Exercise requirements:
Scan the entries for the word "dresses" and return every line that has it.

= Beginning of Section =

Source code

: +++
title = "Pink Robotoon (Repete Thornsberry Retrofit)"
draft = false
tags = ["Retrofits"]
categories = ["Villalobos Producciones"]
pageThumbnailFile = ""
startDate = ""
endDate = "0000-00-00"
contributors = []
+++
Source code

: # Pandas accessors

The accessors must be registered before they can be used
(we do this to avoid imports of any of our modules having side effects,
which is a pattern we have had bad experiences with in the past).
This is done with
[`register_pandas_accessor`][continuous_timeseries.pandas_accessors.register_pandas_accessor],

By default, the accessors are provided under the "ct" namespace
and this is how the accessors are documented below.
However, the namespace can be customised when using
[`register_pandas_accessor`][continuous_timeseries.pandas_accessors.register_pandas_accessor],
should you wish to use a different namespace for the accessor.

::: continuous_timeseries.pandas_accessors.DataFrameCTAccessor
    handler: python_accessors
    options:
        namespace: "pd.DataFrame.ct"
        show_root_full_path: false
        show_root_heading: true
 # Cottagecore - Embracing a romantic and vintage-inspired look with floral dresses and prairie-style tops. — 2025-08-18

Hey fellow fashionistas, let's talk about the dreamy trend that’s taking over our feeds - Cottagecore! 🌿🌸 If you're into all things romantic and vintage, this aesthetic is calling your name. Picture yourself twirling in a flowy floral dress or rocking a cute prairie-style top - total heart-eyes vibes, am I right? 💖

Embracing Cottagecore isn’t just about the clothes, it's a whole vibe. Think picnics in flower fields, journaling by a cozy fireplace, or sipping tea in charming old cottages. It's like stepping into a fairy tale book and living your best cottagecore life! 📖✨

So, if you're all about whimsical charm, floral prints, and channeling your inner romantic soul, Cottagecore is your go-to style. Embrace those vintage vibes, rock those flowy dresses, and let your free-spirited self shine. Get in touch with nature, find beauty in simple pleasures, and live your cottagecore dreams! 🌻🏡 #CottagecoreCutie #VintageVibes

= End of Section =

Task output:
 # Cottagecore - Embracing a romantic and vintage-inspired look with floral dresses and prairie-style tops. — 2025-08-18
So, if you're all about whimsical charm, floral prints, and channeling your inner romantic soul, Cottagecore is your go-to style. Embrace those vintage vibes, rock those flowy dresses, and let your free-spirited self shine. Get in touch with nature, find beauty in simple pleasures, and live your cottagecore dreams! 🌻🏡 #CottagecoreCutie #VintageVibes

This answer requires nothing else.